Look, I would love for climate change to not exist. I work on cars as a hobby, and I think that Priuses are boring toasters of cars. I don't like being cold in winter or hot in summer. And clearly so does Al Gore (for what its worth, I'm not a fan of the guy, and never was. I saw the film once about 5 years ago and remember virtually none of it.) But my wishes don't change the science. And I really don't think most of the environmental movement is as concerned with economic systems as you seem to think.

Posted by: Aaron S. at March 5, 2012 12:42 AM

Okay, Aaron. I'm still not quite getting what the "ends" and the "means" are in your exitus acta probat characterization, but I suppose what you're getting at is the idea that "skeptics" secretly do agree with the "alarmists" about the likelihood of carbon-related environmental catastrophes, but lie about it because they judge that economic catastrophe risked as a result of the proposed solutions would be even worse or even more likely than the environmental catastrophes these solutions hope to avert. I can't speak to the lying or the secret agreement part, but I'd say the last bit does seem to characterize the outlook of at least some of the prominent skeptics I've read or read about.

You could turn this around pretty easily, e.g., climate alarmists actually know quite well that making people change lightbulbs and drive Priuses isn't going to have any particular effect on the global climate, and they are also quite aware that the massive, sudden global de-industrialization that putatively might have such an effect has zero chance of ever, ever, ever actually happening. But they figure it doesn't hurt to pretend otherwise, because… every little helps? Plus, sometimes you'll get a Nobel prize out of the deal? Because mankind has sinned and must be punished? Maybe that last one goes too far. And yet…

I don't know: I see no reason to assume they (on either side) don't mean what they say.

Like you, I hope the skeptics turn out to be right, because if they're wrong, there's nothing that will (or, realistically, can) be done about it in any practical sense. We're conducting an experiment in real life on this, whether we like it or not. Come 2050, San Francisco is under water; or it's not. We'll see.

But what animates this antagonism, and enrages its participants to the point of, on occasion, Gleickian insanity, I believe, isn't really the science or the economics.

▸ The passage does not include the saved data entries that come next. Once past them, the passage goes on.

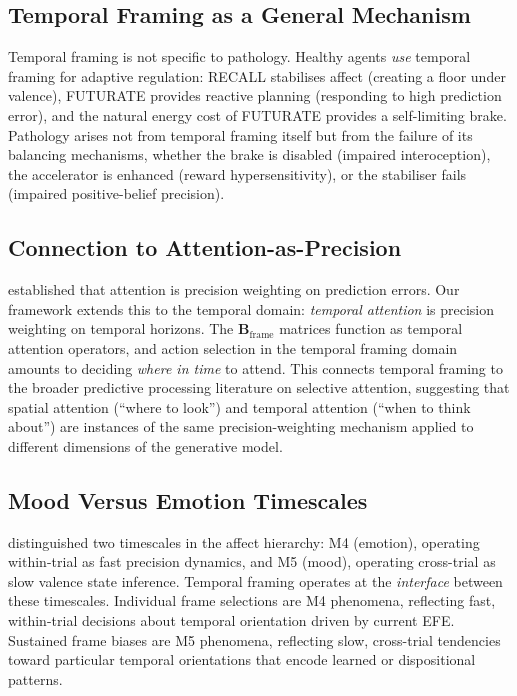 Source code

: \documentclass[11pt,a4paper]{article}
\begin{document}
\subsection{Temporal Framing as a General Mechanism}\label{sec:general_mechanism}

Temporal framing is not specific to pathology. Healthy agents \emph{use} temporal framing for adaptive regulation: RECALL stabilises affect (creating a floor under valence), FUTURATE provides reactive planning (responding to high prediction error), and the natural energy cost of FUTURATE provides a self-limiting brake. Pathology arises not from temporal framing itself but from the failure of its balancing mechanisms, whether the brake is disabled (impaired interoception), the accelerator is enhanced (reward hypersensitivity), or the stabiliser fails (impaired positive-belief precision).

\subsection{Connection to Attention-as-Precision}\label{sec:attention_connection}

\citet{feldman2010attention} established that attention is precision weighting on prediction errors. Our framework extends this to the temporal domain: \emph{temporal attention} is precision weighting on temporal horizons. The $\mathbf{B}_{\text{frame}}$ matrices function as temporal attention operators, and action selection in the temporal framing domain amounts to deciding \emph{where in time} to attend. This connects temporal framing to the broader predictive processing literature on selective attention, suggesting that spatial attention (``where to look'') and temporal attention (``when to think about'') are instances of the same precision-weighting mechanism applied to different dimensions of the generative model.

\subsection{Mood Versus Emotion Timescales}\label{sec:mood_emotion}

\citet{hesp2021deeply} distinguished two timescales in the affect hierarchy: M4 (emotion), operating within-trial as fast precision dynamics, and M5 (mood), operating cross-trial as slow valence state inference. Temporal framing operates at the \emph{interface} between these timescales. Individual frame selections are M4 phenomena, reflecting fast, within-trial decisions about temporal orientation driven by current EFE. Sustained frame biases are M5 phenomena, reflecting slow, cross-trial tendencies toward particular temporal orientations that encode learned or dispositional patterns.
\end{document}
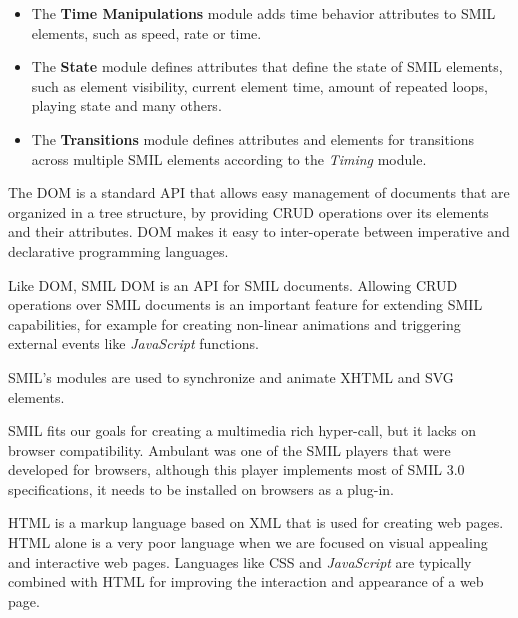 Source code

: \begin{itemize}
  \item The \textbf{Time Manipulations} module adds time behavior attributes to \ac{SMIL} elements, such as speed, rate or time.

  \item The \textbf{State} module defines attributes that define the state of \ac{SMIL} elements, such as element visibility, current element time, amount of repeated loops, playing state and many others.

  \item The \textbf{Transitions} module defines attributes and elements for transitions across multiple \ac{SMIL} elements according to the \emph{Timing} module.

\end{itemize}

The \ac{DOM} is a standard \ac{API} that allows easy management of documents that are organized in a tree structure, by providing \ac{CRUD} operations over its elements and their attributes. \ac{DOM} makes it easy to inter-operate between imperative and declarative programming languages.

Like \ac{DOM}, \ac{SMIL} \ac{DOM} is an \ac{API} for \ac{SMIL} documents. Allowing \ac{CRUD} operations over \ac{SMIL} documents is an important feature for extending \ac{SMIL} capabilities, for example for creating non-linear animations and triggering external events like \emph{JavaScript} functions.  


  \ac{SMIL}'s modules are used to synchronize and animate \ac{XHTML} and \ac{SVG} elements.
  
  \ac{SMIL} fits our goals for creating a multimedia rich hyper-call, but it lacks on browser compatibility. Ambulant \cite{ambulant} was one of the SMIL players that were developed for browsers, although this player implements most of \ac{SMIL} 3.0 \cite{smil3} specifications, it needs to be installed on browsers as a plug-in.

  \ac{HTML} is a markup language based on \ac{XML} that is used for creating web pages. \ac{HTML} alone is a very poor language when we are focused on visual appealing and interactive web pages. Languages like \ac{CSS} and \emph{JavaScript} are typically combined with \ac{HTML} for improving the interaction and appearance of a web page. 

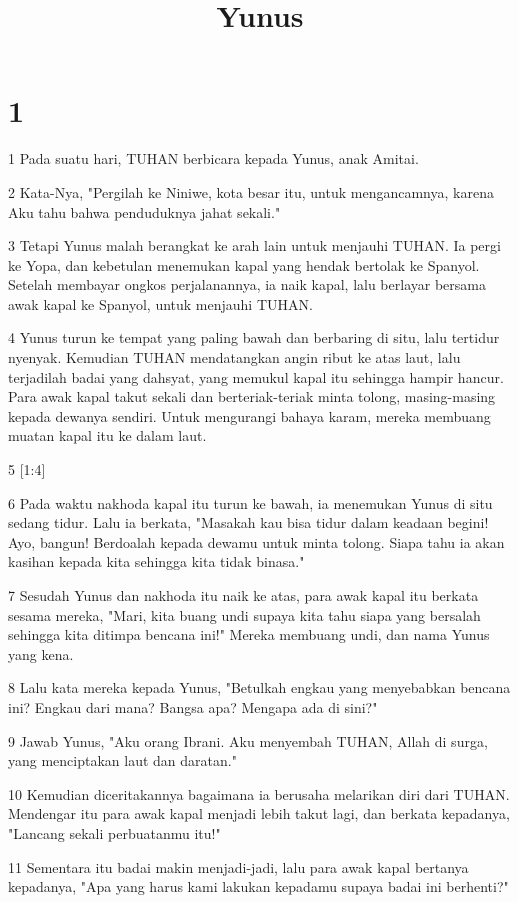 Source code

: 

\title{Yunus}


\chapter{1}

\par 1 Pada suatu hari, TUHAN berbicara kepada Yunus, anak Amitai.
\par 2 Kata-Nya, "Pergilah ke Niniwe, kota besar itu, untuk mengancamnya, karena Aku tahu bahwa penduduknya jahat sekali."
\par 3 Tetapi Yunus malah berangkat ke arah lain untuk menjauhi TUHAN. Ia pergi ke Yopa, dan kebetulan menemukan kapal yang hendak bertolak ke Spanyol. Setelah membayar ongkos perjalanannya, ia naik kapal, lalu berlayar bersama awak kapal ke Spanyol, untuk menjauhi TUHAN.
\par 4 Yunus turun ke tempat yang paling bawah dan berbaring di situ, lalu tertidur nyenyak. Kemudian TUHAN mendatangkan angin ribut ke atas laut, lalu terjadilah badai yang dahsyat, yang memukul kapal itu sehingga hampir hancur. Para awak kapal takut sekali dan berteriak-teriak minta tolong, masing-masing kepada dewanya sendiri. Untuk mengurangi bahaya karam, mereka membuang muatan kapal itu ke dalam laut.
\par 5 [1:4]
\par 6 Pada waktu nakhoda kapal itu turun ke bawah, ia menemukan Yunus di situ sedang tidur. Lalu ia berkata, "Masakah kau bisa tidur dalam keadaan begini! Ayo, bangun! Berdoalah kepada dewamu untuk minta tolong. Siapa tahu ia akan kasihan kepada kita sehingga kita tidak binasa."
\par 7 Sesudah Yunus dan nakhoda itu naik ke atas, para awak kapal itu berkata sesama mereka, "Mari, kita buang undi supaya kita tahu siapa yang bersalah sehingga kita ditimpa bencana ini!" Mereka membuang undi, dan nama Yunus yang kena.
\par 8 Lalu kata mereka kepada Yunus, "Betulkah engkau yang menyebabkan bencana ini? Engkau dari mana? Bangsa apa? Mengapa ada di sini?"
\par 9 Jawab Yunus, "Aku orang Ibrani. Aku menyembah TUHAN, Allah di surga, yang menciptakan laut dan daratan."
\par 10 Kemudian diceritakannya bagaimana ia berusaha melarikan diri dari TUHAN. Mendengar itu para awak kapal menjadi lebih takut lagi, dan berkata kepadanya, "Lancang sekali perbuatanmu itu!"
\par 11 Sementara itu badai makin menjadi-jadi, lalu para awak kapal bertanya kepadanya, "Apa yang harus kami lakukan kepadamu supaya badai ini berhenti?"
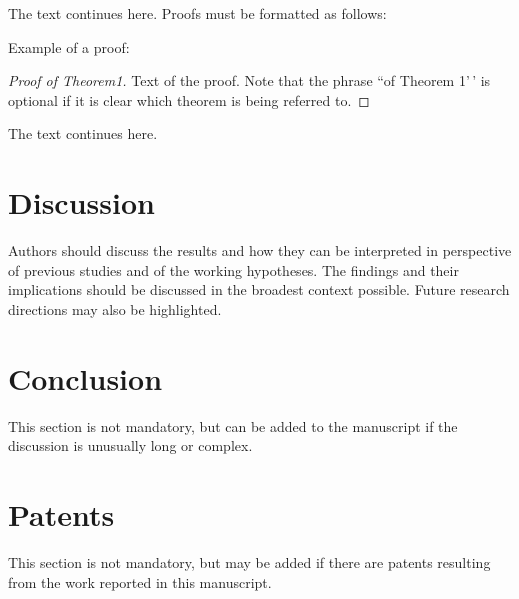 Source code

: \documentclass[notspecified,article,submit,moreauthors,pdftex]{Definitions/mdpi}
\begin{document}
The text continues here. Proofs must be formatted as follows:

Example of a proof:

\begin{proof}[Proof of Theorem1]
Text of the proof. Note that the phrase ``of Theorem 1'\,' is optional
if it is clear which theorem is being referred to.

\end{proof}

The text continues here.

\hypertarget{discussion}{%
\section{Discussion}\label{discussion}}

Authors should discuss the results and how they can be interpreted in
perspective of previous studies and of the working hypotheses. The
findings and their implications should be discussed in the broadest
context possible. Future research directions may also be highlighted.

\hypertarget{conclusion}{%
\section{Conclusion}\label{conclusion}}

This section is not mandatory, but can be added to the manuscript if the
discussion is unusually long or complex.

\hypertarget{patents}{%
\section{Patents}\label{patents}}

This section is not mandatory, but may be added if there are patents
resulting from the work reported in this manuscript.


\vspace{6pt}


\end{document}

Rather, it's a variant of the same old culture war we've been fighting for nearly half a century (and arguably for quite a bit longer than that) with the claims and attitudes of climate science as a new(ish) set of emblems and proxies. Though the scientists themselves are participants in the dynamic, to be sure (and Gleick's a prime example) leave them out, since their actual expertise complicates things: the bitterness of the Guardian and Huffington commenters, as well as that of their skeptic antagonists, is only glancingly related to the scientific dispute. It's classic, nearly pure in-group signaling, and the real logic of it is not much more than this: we're the good people, so we must be right, and therefore you must be evil blah blah blah blah (science-y / environmental-y sounding rhetoric.) The thing we (the good people) are right about varies, and hardly matters. If the problem of global warming were suddenly to disappear, some Michael Mann would still be fighting some Anthony Watts, in effect, on some other field, and their respective cheerleaders and attackers on the internet and in the halls of power would still be saying pretty much the same stuff, believers and deniers trading accusations of blasphemy and heresy with the same urgency and the same veneer of rational, scientific-ish pretense, the necessary changes having been made. So it goes. Yes, it's a real problem. But the cultural argument has its own, deeply irrational source quite apart from it. Or so it seems to me.

Posted by: Dr. Frank at March 5, 2012 03:16 PM

But, that said, you're on to something in identifying the skeptics as ideologically cognate with classical liberals. I'd say it's the liberals versus the Marxists all over again, with different uniforms, except that really, it's the same game continuing.